Mais de 5 milhões de brasileiros ficam impedidos de apostar em bets

Imagem mostra notas de 100, 20 e 50 reais dispostas ao lado de uma calculara.
Decisões econômicas, inflação e mercado: entenda como os rumos da economia afetam o seu dia a dia. Foto: Imagem criada com IA.

Mais de 5 milhões de brasileiros estão impedidos de fazer apostas em plataformas online, as chamadas bets. A informação foi divulgada pelo ministro da Fazenda, Dario Durigan, nesta quarta-feira (12).

As informações são da Agência Brasil.

Do total, cerca de 1,2 milhão de pessoas optaram voluntariamente pela autoexclusão por meio de uma plataforma que permite ao usuário bloquear o próprio acesso aos sites de apostas.
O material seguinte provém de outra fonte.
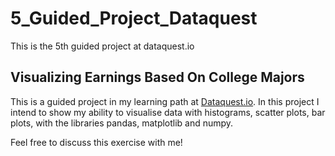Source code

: # 5_Guided_Project_Dataquest
This is the 5th guided project at dataquest.io

## Visualizing Earnings Based On College Majors 

This is a guided project in my learning path at [Dataquest.io](dataquest.io). In this project I intend to show my ability to visualise data with histograms, scatter plots, bar plots, with the libraries pandas, matplotlib and numpy.

Feel free to discuss this exercise with me!
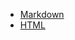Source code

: * [Markdown](https://Nasutia85.github.io/rsschool-cv/cv)
* [HTML](https://Nasutia85.github.io/rsschool-cv/)
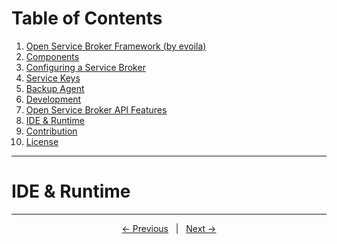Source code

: # Table of Contents

1. [Open Service Broker Framework (by evoila)](../README.md)
2. [Components](components.md)
3. [Configuring a Service Broker](configure-service-broker.md)
4. [Service Keys](service-keys.md)
5. [Backup Agent](backup-agent.md)
6. [Development](development.md)
7. [Open Service Broker API Features](osb-features.md)
8. [IDE & Runtime](ide-runtime.md)
9. [Contribution](contribution.md)
10. [License](license.md)
---

# IDE & Runtime

---

<p align="center">
    <span ><a href="osb-api-features.md"><- Previous</a></span>
	    <span>&nbsp; | &nbsp;</span> 
    <span><a href="contribution.md">Next -></a></span>
</p>
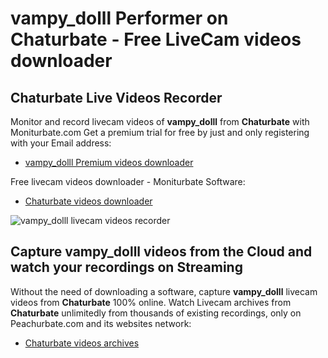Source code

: # vampy_dolll Performer on Chaturbate - Free LiveCam videos downloader

## Chaturbate Live Videos Recorder

Monitor and record livecam videos of **vampy_dolll** from **Chaturbate** with Moniturbate.com
Get a premium trial for free by just and only registering with your Email address:
* [vampy_dolll Premium videos downloader](https://moniturbate.com/request-demo-licence-key.html)

Free livecam videos downloader - Moniturbate Software:
* [Chaturbate videos downloader](https://moniturbate.com/moniturbate-download-software.html)

![vampy_dolll livecam videos recorder](https://peachurnet.com/templates/moniturbate-software.png)


## Capture vampy_dolll videos from the Cloud and watch your recordings on Streaming

Without the need of downloading a software, capture **vampy_dolll** livecam videos from **Chaturbate** 100% online.
Watch Livecam archives from **Chaturbate** unlimitedly from thousands of existing recordings, only on Peachurbate.com and its websites network:
* [Chaturbate videos archives](https://peachurnet.com/)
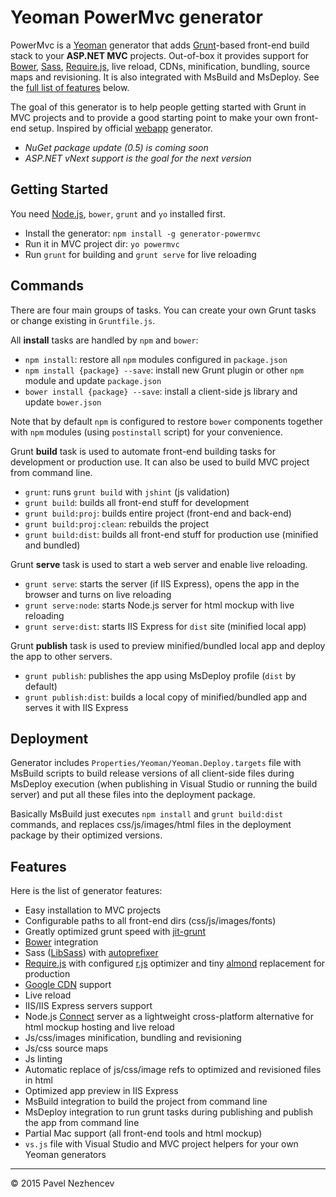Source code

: Yeoman PowerMvc generator
=========================

PowerMvc is a [Yeoman](http://yeoman.io/) generator that adds [Grunt](http://gruntjs.com/)-based front-end build stack to your **ASP.NET MVC** projects. Out-of-box it provides support for [Bower](http://bower.io/), [Sass](http://sass-lang.com/), [Require.js](http://requirejs.org/), live reload, CDNs, minification, bundling, source maps and revisioning. It is also integrated with MsBuild and MsDeploy. See the [full list of features](#features) below.

The goal of this generator is to help people getting started with Grunt in MVC projects and to provide a good starting point to make your own front-end setup. Inspired by official [webapp](https://github.com/yeoman/generator-webapp) generator.

 - *NuGet package update (0.5) is coming soon*
 - *ASP.NET vNext support is the goal for the next version*


Getting Started
---------------

You need [Node.js](http://nodejs.org/), `bower`, `grunt` and `yo` installed first.

 - Install the generator: `npm install -g generator-powermvc`
 - Run it in MVC project dir: `yo powermvc`
 - Run `grunt` for building and `grunt serve` for live reloading


Commands
--------

There are four main groups of tasks. You can create your own Grunt tasks or change existing in `Gruntfile.js`.

All **install** tasks are handled by `npm` and `bower`:

 - `npm install`: restore all `npm` modules configured in `package.json`
 - `npm install {package} --save`: install new Grunt plugin or other `npm` module and update `package.json`
 - `bower install {package} --save`: install a client-side js library and update `bower.json`

Note that by default `npm` is configured to restore `bower` components together with `npm` modules (using `postinstall` script) for your convenience.

Grunt **build** task is used to automate front-end building tasks for development or production use. It can also be used to build MVC project from command line.

 - `grunt`: runs `grunt build` with `jshint` (js validation)
 - `grunt build`: builds all front-end stuff for development
 - `grunt build:proj`: builds entire project (front-end and back-end)
 - `grunt build:proj:clean`: rebuilds the project
 - `grunt build:dist`: builds all front-end stuff for production use (minified and bundled)

Grunt **serve** task is used to start a web server and enable live reloading.

 - `grunt serve`: starts the server (if IIS Express), opens the app in the browser and turns on live reloading
 - `grunt serve:node`: starts Node.js server for html mockup with live reloading
 - `grunt serve:dist`: starts IIS Express for `dist` site (minified local app)

Grunt **publish** task is used to preview minified/bundled local app and deploy the app to other servers.

 - `grunt publish`: publishes the app using MsDeploy profile (`dist` by default)
 - `grunt publish:dist`: builds a local copy of minified/bundled app and serves it with IIS Express


Deployment
----------

Generator includes `Properties/Yeoman/Yeoman.Deploy.targets` file with MsBuild scripts to build release versions of all client-side files during MsDeploy execution (when publishing in Visual Studio or running the build server) and put all these files into the deployment package.

Basically MsBuild just executes `npm install` and `grunt build:dist` commands, and replaces css/js/images/html files in the deployment package by their optimized versions.


Features
--------

Here is the list of generator features:

 - Easy installation to MVC projects
 - Configurable paths to all front-end dirs (css/js/images/fonts)
 - Greatly optimized grunt speed with [jit-grunt](https://github.com/shootaroo/jit-grunt)
 - [Bower](http://bower.io/) integration
 - Sass ([LibSass](http://libsass.org/)) with [autoprefixer](https://github.com/postcss/autoprefixer)
 - [Require.js](http://requirejs.org/) with configured [r.js](https://github.com/jrburke/r.js/) optimizer and tiny [almond](https://github.com/jrburke/almond) replacement for production
 - [Google CDN](https://developers.google.com/speed/libraries/devguide) support
 - Live reload
 - IIS/IIS Express servers support
 - Node.js [Connect](https://github.com/senchalabs/connect) server as a lightweight cross-platform alternative for html mockup hosting and live reload
 - Js/css/images minification, bundling and revisioning
 - Js/css source maps
 - Js linting
 - Automatic replace of js/css/image refs to optimized and revisioned files in html
 - Optimized app preview in IIS Express
 - MsBuild integration to build the project from command line
 - MsDeploy integration to run grunt tasks during publishing and publish the app from command line
 - Partial Mac support (all front-end tools and html mockup)
 - `vs.js` file with Visual Studio and MVC project helpers for your own Yeoman generators


------------------------------------------------------
© 2015 Pavel Nezhencev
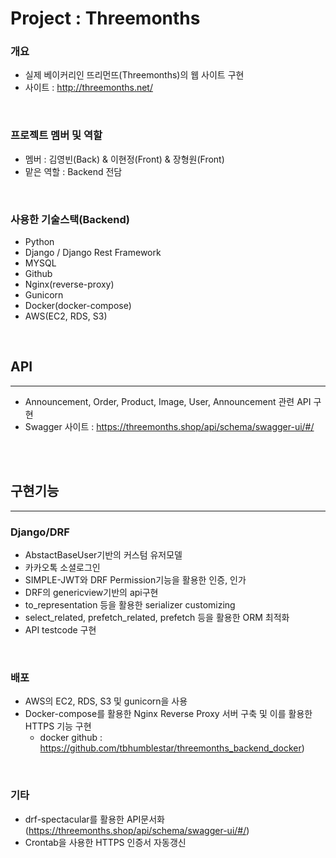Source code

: # Project : Threemonths

### 개요
- 실제 베이커리인 뜨리먼뜨(Threemonths)의 웹 사이트 구현
- 사이트 : http://threemonths.net/

<br/>

### 프로젝트 멤버 및 역할
- 멤버 : 김영빈(Back) & 이현정(Front) &  장형원(Front)
- 맡은 역할 : Backend 전담

<br/>

### 사용한 기술스택(Backend)
- Python
- Django / Django Rest Framework
- MYSQL
- Github
- Nginx(reverse-proxy)
- Gunicorn
- Docker(docker-compose)
- AWS(EC2, RDS, S3)


<br/>

## API
---
- Announcement, Order, Product, Image, User, Announcement 관련 API 구현
- Swagger 사이트 : https://threemonths.shop/api/schema/swagger-ui/#/

<br/>
<br/>

## 구현기능
---

### Django/DRF
- AbstactBaseUser기반의 커스텀 유저모델
- 카카오톡 소셜로그인
- SIMPLE-JWT와 DRF Permission기능을 활용한 인증, 인가
- DRF의 genericview기반의 api구현
- to_representation 등을 활용한 serializer customizing
- select_related, prefetch_related, prefetch 등을 활용한 ORM 최적화
- API testcode 구현

<br/>

### 배포
- AWS의 EC2, RDS, S3 및 gunicorn을 사용
- Docker-compose를 활용한 Nginx Reverse Proxy 서버 구축 및 이를 활용한 HTTPS 기능 구현
    + docker github : https://github.com/tbhumblestar/threemonths_backend_docker)

<br/>

### 기타
- drf-spectacular를 활용한 API문서화(https://threemonths.shop/api/schema/swagger-ui/#/)
- Crontab을 사용한 HTTPS 인증서 자동갱신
Outras 800 mil pessoas aderiram à nova rodada do Desenrola, programa de renegociação de dívidas, e ficam impedidas de apostar por seis meses conforme regras do governo.

Além disso, 3 milhões de pessoas inscritas no Bolsa Família ou que recebem o Benefício de Prestação Continuada (BPC) também estão bloqueadas para apostas online.

Segundo Durigan, o objetivo é tratar as bets como cigarro, desestimulando a prática no país.

Duas operações foram deflagradas nesta quarta-feira com apoio da Secretaria de Prêmios e Apostas (SPA). Uma delas mira uma empresa que atuava ilegalmente. A outra investiga uma empresa que havia obtido autorização do Ministério da Fazenda, mas teve a atuação suspensa por medida cautelar durante fiscalização.

As ações envolvem compartilhamento de informações entre órgãos públicos e autoridades policiais e investigam crimes como lavagem de dinheiro e ocultação de patrimônio.

O Ministério da Fazenda começou a divulgar documentos que embasaram os processos de autorização das empresas de apostas que pretendem operar legalmente no Brasil. Na primeira etapa, foram disponibilizados documentos de 80 das 85 empresas que passaram pelo processo de habilitação na SPA, totalizando mais de 2 mil páginas.

Entre os materiais estão pareceres técnicos sobre habilitação jurídica das empresas, idoneidade de controladores e administradores, origem dos recursos e mecanismos de prevenção à lavagem de dinheiro. A divulgação será gradual, sem comprometer dados pessoais ou informações protegidas por sigilo.